## Instructions for the task
Beginning with the line that holds "App.css에 원하는 CSS", please retype each line through the end of the listing below, both ends included, and nothing more.

## Material shown
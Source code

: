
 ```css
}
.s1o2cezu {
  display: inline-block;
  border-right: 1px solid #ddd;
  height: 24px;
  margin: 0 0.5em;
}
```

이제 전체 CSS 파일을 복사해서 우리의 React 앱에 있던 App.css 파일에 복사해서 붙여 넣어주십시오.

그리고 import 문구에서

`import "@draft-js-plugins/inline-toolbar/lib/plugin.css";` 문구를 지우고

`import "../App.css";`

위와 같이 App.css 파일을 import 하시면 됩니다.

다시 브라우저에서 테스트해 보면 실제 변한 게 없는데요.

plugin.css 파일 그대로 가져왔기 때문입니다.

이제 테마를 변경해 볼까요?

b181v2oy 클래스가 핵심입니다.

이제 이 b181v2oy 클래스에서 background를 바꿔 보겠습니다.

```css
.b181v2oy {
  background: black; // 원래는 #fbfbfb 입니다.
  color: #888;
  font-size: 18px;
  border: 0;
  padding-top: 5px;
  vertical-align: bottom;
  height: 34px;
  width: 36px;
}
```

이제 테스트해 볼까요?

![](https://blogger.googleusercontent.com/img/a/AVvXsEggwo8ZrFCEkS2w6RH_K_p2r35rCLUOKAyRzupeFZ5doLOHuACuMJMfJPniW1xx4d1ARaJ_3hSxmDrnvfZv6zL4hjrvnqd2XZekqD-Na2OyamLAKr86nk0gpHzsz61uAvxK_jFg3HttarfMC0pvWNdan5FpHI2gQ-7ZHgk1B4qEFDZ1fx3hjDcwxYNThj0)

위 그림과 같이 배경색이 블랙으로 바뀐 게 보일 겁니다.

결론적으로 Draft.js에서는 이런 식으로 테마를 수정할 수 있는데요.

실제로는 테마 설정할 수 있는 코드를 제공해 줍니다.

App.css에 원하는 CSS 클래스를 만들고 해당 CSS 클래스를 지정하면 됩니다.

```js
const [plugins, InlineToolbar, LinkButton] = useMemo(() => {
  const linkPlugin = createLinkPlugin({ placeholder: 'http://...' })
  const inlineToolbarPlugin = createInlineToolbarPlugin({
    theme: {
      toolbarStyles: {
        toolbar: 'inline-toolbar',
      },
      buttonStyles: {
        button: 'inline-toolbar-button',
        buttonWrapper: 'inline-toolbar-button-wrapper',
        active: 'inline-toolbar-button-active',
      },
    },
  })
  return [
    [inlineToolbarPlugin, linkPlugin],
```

## Written reply
App.css에 원하는 CSS 클래스를 만들고 해당 CSS 클래스를 지정하면 됩니다.

```js
const [plugins, InlineToolbar, LinkButton] = useMemo(() => {
  const linkPlugin = createLinkPlugin({ placeholder: 'http://...' })
  const inlineToolbarPlugin = createInlineToolbarPlugin({
    theme: {
      toolbarStyles: {
        toolbar: 'inline-toolbar',
      },
      buttonStyles: {
        button: 'inline-toolbar-button',
        buttonWrapper: 'inline-toolbar-button-wrapper',
        active: 'inline-toolbar-button-active',
      },
    },
  })
  return [
    [inlineToolbarPlugin, linkPlugin],
```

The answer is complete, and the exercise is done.